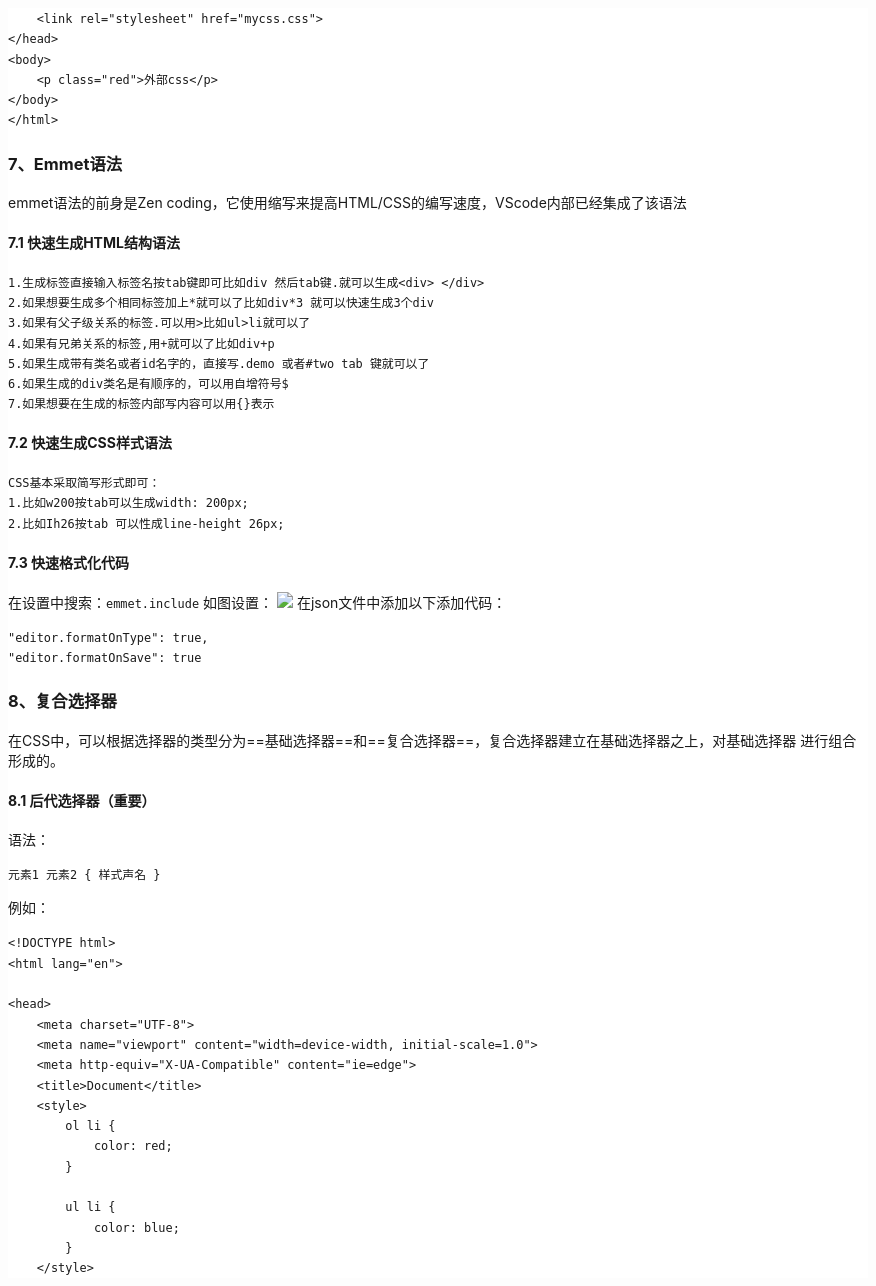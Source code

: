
 ```
    <link rel="stylesheet" href="mycss.css">
</head>
<body>
    <p class="red">外部css</p>
</body>
</html>
```
### 7、Emmet语法
emmet语法的前身是Zen coding，它使用缩写来提高HTML/CSS的编写速度，VScode内部已经集成了该语法
#### 7.1 快速生成HTML结构语法
```
1.生成标签直接输入标签名按tab键即可比如div 然后tab键.就可以生成<div> </div>
2.如果想要生成多个相同标签加上*就可以了比如div*3 就可以快速生成3个div
3.如果有父子级关系的标签.可以用>比如ul>li就可以了
4.如果有兄弟关系的标签,用+就可以了比如div+p
5.如果生成带有类名或者id名字的，直接写.demo 或者#two tab 键就可以了
6.如果生成的div类名是有顺序的，可以用自增符号$
7.如果想要在生成的标签内部写内容可以用{}表示

```
#### 7.2 快速生成CSS样式语法
```
CSS基本采取简写形式即可：
1.比如w200按tab可以生成width: 200px;
2.比如Ih26按tab 可以性成line-height 26px;
```
#### 7.3 快速格式化代码
在设置中搜索：`emmet.include`
如图设置：
![](http://q4iddx50w.bkt.clouddn.com/PicGo/VScodeFormat.png)
在json文件中添加以下添加代码：
```
"editor.formatOnType": true,
"editor.formatOnSave": true
```
### 8、复合选择器
在CSS中，可以根据选择器的类型分为==基础选择器==和==复合选择器==，复合选择器建立在基础选择器之上，对基础选择器 进行组合形成的。
#### 8.1 后代选择器（重要）
语法：
```
元素1 元素2 { 样式声名 }
```
例如：
```
<!DOCTYPE html>
<html lang="en">

<head>
    <meta charset="UTF-8">
    <meta name="viewport" content="width=device-width, initial-scale=1.0">
    <meta http-equiv="X-UA-Compatible" content="ie=edge">
    <title>Document</title>
    <style>
        ol li {
            color: red;
        }

        ul li {
            color: blue;
        }
    </style>
```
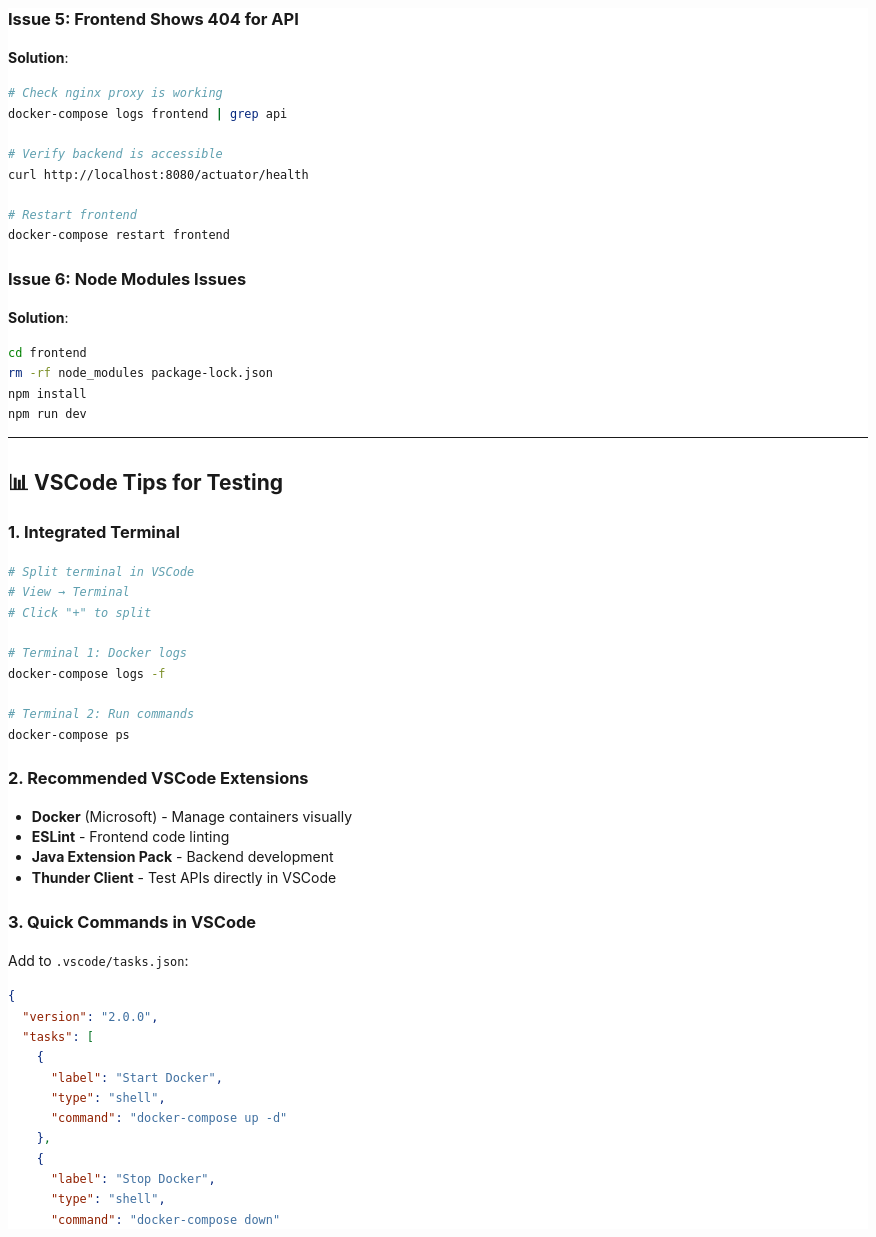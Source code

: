 ### Issue 5: Frontend Shows 404 for API

**Solution**:
```bash
# Check nginx proxy is working
docker-compose logs frontend | grep api

# Verify backend is accessible
curl http://localhost:8080/actuator/health

# Restart frontend
docker-compose restart frontend
```

### Issue 6: Node Modules Issues

**Solution**:
```bash
cd frontend
rm -rf node_modules package-lock.json
npm install
npm run dev
```

---

## 📊 VSCode Tips for Testing

### 1. Integrated Terminal

```bash
# Split terminal in VSCode
# View → Terminal
# Click "+" to split

# Terminal 1: Docker logs
docker-compose logs -f

# Terminal 2: Run commands
docker-compose ps
```

### 2. Recommended VSCode Extensions

- **Docker** (Microsoft) - Manage containers visually
- **ESLint** - Frontend code linting
- **Java Extension Pack** - Backend development
- **Thunder Client** - Test APIs directly in VSCode

### 3. Quick Commands in VSCode

Add to `.vscode/tasks.json`:
```json
{
  "version": "2.0.0",
  "tasks": [
    {
      "label": "Start Docker",
      "type": "shell",
      "command": "docker-compose up -d"
    },
    {
      "label": "Stop Docker",
      "type": "shell",
      "command": "docker-compose down"
```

### [Directions]
Could you write out, unchanged, the line with "### 2. Recommended VSCode Extensions" and every line after it in the data above?

### [Response to the exercise]
### 2. Recommended VSCode Extensions

- **Docker** (Microsoft) - Manage containers visually
- **ESLint** - Frontend code linting
- **Java Extension Pack** - Backend development
- **Thunder Client** - Test APIs directly in VSCode

### 3. Quick Commands in VSCode

Add to `.vscode/tasks.json`:
```json
{
  "version": "2.0.0",
  "tasks": [
    {
      "label": "Start Docker",
      "type": "shell",
      "command": "docker-compose up -d"
    },
    {
      "label": "Stop Docker",
      "type": "shell",
      "command": "docker-compose down"
```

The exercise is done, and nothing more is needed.